→ AVAILABLE DATA
Start of Block
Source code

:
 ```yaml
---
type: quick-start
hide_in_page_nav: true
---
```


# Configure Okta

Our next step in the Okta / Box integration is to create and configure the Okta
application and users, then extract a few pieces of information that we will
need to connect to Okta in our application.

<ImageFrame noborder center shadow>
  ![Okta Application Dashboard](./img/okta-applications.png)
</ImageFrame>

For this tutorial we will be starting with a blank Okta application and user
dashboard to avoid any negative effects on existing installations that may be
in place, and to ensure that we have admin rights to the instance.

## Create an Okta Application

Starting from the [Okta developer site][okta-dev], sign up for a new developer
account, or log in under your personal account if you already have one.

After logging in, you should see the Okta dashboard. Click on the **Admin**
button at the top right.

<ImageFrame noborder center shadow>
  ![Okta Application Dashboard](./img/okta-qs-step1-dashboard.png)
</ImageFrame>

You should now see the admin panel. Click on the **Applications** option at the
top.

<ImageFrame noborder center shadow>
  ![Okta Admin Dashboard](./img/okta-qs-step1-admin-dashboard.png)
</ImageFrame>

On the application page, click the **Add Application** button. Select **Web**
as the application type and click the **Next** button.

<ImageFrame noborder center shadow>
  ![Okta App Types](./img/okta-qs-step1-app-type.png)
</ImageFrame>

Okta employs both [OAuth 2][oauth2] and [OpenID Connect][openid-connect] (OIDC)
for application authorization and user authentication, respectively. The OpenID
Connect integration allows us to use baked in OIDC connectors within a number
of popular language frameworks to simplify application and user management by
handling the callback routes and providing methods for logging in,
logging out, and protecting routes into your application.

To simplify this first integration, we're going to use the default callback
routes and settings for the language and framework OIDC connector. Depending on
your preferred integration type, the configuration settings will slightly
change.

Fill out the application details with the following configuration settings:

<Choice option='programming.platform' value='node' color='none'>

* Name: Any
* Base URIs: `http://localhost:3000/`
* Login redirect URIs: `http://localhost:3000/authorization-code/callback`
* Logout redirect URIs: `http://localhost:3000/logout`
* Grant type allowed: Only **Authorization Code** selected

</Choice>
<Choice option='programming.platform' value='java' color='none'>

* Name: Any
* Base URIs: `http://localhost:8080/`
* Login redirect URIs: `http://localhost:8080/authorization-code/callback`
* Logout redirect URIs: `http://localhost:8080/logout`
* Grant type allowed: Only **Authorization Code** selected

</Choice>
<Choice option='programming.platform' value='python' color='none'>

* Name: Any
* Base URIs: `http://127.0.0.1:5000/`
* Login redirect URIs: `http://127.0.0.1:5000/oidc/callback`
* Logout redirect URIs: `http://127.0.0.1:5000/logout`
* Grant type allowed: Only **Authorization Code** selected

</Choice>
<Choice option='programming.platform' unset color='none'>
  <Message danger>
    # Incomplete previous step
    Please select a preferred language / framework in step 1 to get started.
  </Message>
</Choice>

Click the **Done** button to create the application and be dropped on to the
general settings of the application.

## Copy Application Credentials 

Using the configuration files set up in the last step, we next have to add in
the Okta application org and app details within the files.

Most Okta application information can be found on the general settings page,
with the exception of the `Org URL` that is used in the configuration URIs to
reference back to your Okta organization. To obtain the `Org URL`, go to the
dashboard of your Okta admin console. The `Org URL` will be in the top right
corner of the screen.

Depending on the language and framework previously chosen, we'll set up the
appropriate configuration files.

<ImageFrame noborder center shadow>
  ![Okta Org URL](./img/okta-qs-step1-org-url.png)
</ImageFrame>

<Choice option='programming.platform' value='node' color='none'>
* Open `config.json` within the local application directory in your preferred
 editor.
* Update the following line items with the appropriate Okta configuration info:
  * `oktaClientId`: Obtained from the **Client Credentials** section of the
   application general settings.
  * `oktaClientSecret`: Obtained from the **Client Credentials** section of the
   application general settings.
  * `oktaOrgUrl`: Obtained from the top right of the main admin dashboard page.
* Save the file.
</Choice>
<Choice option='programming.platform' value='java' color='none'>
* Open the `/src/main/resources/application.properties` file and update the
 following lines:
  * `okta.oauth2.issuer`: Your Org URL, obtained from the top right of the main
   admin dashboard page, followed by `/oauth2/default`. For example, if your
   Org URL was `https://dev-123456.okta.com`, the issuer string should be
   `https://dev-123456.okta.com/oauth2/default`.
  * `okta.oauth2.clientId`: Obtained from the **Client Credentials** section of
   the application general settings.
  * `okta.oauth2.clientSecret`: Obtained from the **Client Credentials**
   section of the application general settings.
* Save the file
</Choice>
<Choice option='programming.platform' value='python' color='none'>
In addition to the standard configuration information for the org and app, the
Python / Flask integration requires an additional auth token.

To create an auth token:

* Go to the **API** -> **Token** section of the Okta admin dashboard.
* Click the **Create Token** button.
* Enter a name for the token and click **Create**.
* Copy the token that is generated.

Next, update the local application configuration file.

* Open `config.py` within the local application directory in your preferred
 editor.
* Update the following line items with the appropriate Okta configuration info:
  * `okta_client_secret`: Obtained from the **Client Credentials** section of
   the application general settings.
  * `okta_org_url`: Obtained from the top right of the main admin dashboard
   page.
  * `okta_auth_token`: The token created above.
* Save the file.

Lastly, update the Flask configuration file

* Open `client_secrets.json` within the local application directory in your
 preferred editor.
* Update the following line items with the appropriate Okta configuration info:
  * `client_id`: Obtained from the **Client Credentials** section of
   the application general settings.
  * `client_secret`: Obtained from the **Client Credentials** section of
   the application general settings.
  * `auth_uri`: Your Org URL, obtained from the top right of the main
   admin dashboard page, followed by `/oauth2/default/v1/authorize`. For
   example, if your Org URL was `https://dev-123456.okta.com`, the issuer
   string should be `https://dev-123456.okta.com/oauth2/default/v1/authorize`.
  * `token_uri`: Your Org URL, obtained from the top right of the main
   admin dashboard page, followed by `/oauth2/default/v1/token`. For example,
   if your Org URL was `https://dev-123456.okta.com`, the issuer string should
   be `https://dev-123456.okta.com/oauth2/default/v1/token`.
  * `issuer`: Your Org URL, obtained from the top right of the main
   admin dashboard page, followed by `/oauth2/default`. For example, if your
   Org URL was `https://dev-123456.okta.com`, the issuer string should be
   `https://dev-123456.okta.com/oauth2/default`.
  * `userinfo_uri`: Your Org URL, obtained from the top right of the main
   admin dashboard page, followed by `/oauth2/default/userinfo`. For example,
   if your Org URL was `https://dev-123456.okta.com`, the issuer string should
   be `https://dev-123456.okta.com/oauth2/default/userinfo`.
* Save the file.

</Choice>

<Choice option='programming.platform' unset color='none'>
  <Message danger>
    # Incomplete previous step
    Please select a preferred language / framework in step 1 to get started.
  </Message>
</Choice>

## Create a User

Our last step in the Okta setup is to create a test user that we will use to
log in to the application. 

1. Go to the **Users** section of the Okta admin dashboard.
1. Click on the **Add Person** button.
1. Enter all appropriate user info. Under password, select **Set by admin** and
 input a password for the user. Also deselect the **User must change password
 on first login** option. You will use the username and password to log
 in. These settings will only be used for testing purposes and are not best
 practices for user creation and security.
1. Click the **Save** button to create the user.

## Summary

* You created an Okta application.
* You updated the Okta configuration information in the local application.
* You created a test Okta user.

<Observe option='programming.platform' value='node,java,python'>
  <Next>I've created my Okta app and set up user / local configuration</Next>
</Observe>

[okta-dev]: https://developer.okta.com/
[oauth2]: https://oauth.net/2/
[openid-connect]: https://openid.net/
End of Block
→ WORK TO COMPLETE
Where a line of the data holds "Credentials", show that line.

→ OUTPUT FOR THIS EXERCISE
## Copy Application Credentials 
  * `oktaClientId`: Obtained from the **Client Credentials** section of the
  * `oktaClientSecret`: Obtained from the **Client Credentials** section of the
  * `okta.oauth2.clientId`: Obtained from the **Client Credentials** section of
  * `okta.oauth2.clientSecret`: Obtained from the **Client Credentials**
  * `okta_client_secret`: Obtained from the **Client Credentials** section of
  * `client_id`: Obtained from the **Client Credentials** section of
  * `client_secret`: Obtained from the **Client Credentials** section of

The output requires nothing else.